Listening as Spiritual Hospitality

"To listen is very hard, because it asks of us so much interior stability that we no longer need to prove ourselves by speeches, arguments, statements, or declarations. True listeners no longer have an inner need to make their presence known. They are free to receive, to welcome, to accept. Listening is much more than allowing another to talk while waiting for a chance to respond. Listening is paying full attention to others and welcoming them into our very beings. The beauty of listening is that, those who are listened to start feeling accepted, start taking their words more seriously and discovering their own true selves. Listening is a form of spiritual hospitality by which you invite strangers to become friends, to get to know their inner selves more fully, and even to dare to be silent with you." Henrinouwen.org

Freedom from Judging, Freedom for mercy...

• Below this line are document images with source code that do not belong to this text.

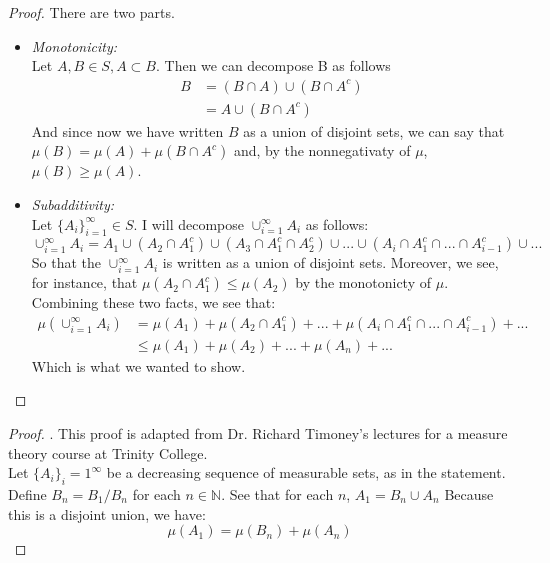 \documentclass[12pt]{article}
\newenvironment{problem}[2][Problem]{\begin{trivlist}
\item[\hskip \labelsep {\bfseries #1}\hskip \labelsep {\bfseries #2.}]}{\end{trivlist}}
\theoremstyle{definition}
\theoremstyle{definition}
\theoremstyle{definition}
\theoremstyle{definition}
\begin{document}
\begin{problem}{1.17}
\begin{proof} There are two parts.
\begin{itemize}
\item \textit{Monotonicity:} \\
Let $A, B \in S, A \subset B$. Then we can decompose B as follows
\begin{align*}
B &= (B \cap A) \cup (B \cap A^c) \\
 &= A \cup (B \cap A^c)
\end{align*}
And since now we have written $B$ as a union of disjoint sets, we can say that $\mu(B) = \mu(A) + \mu(B \cap A^c) $ and, by the nonnegativaty of $\mu$, $\mu(B) \geq \mu(A)$.
\item \textit{Subadditivity:} \\
Let $\{ A_i \}_{i=1}^{\infty} \in S $. I will decompose $\cup_{i=1}^{\infty}A_i$ as follows: 
$$ \cup_{i=1}^{\infty}A_i = A_1 \cup (A_2 \cap A_1^c) \cup (A_3 \cap A_1^c \cap A_2^c) \cup ... \cup (A_i \cap A_1^c \cap ... \cap A_{i-1}^c) \cup ... $$
So that the $\cup_{i=1}^{\infty}A_i$ is written as a union of disjoint sets. Moreover, we see, for instance, that $\mu(A_2 \cap A_1^c) \leq \mu(A_2)$ by the monotonicty of $\mu$. Combining these two facts, we see that: 
\begin{align*}
\mu(\cup_{i=1}^{\infty}A_i) &= \mu(A_1) 
+ \mu(A_2 \cap A_1^c) + ... + \mu(A_i \cap A_1^c \cap ... \cap A_{i-1}^c) + ... \\
&\leq \mu(A_1)+\mu(A_2)+...+\mu(A_n)+...
\end{align*}
Which is what we wanted to show.
\end{itemize}
\end{proof}
\end{problem}

\begin{problem}{1.20}
\begin{proof}. This proof is adapted from Dr. Richard Timoney's lectures for a measure theory course at Trinity College. \\
Let $\{A_i\}_i=1^{\infty}$ be a decreasing sequence of measurable sets, as in the statement. Define $B_n = B_1 / B_n$ for each $n \in \mathbb{N}$. See that for each $n$, $A_1 = B_n \cup A_n$ Because this is a disjoint union, we have:
\begin{equation}
\mu(A_1) = \mu(B_n) + \mu(A_n)  
\end{equation}
\end{proof}
\end{problem}
\end{document}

This was a little challenging from henrinouwen.org today.... We spend an enormous amount of energy making up our minds about other people. Not a day goes by without somebody doing or saying something that evokes in us the need to form an opinion about him or her. We hear a lot, see a lot, and know a lot. The feeling that we have to sort it all out in our minds and make judgments about it can be quite oppressive. The desert fathers said that judging others is a heavy burden, while being judged by others is a light one. Once we can let go of our need to judge others, we will experience an immense inner freedom. Once we are free from judging, we will be also free for mercy. Let's remember Jesus' words: "Do not judge, and you will not be judged" (Matthew 7:1).

Looking for 10:10

A new word for me - commensality. Aspect of hospitality around a meal table, concept of not competing while residing in or occupying the same area as another individual or group having independent or different values or customs.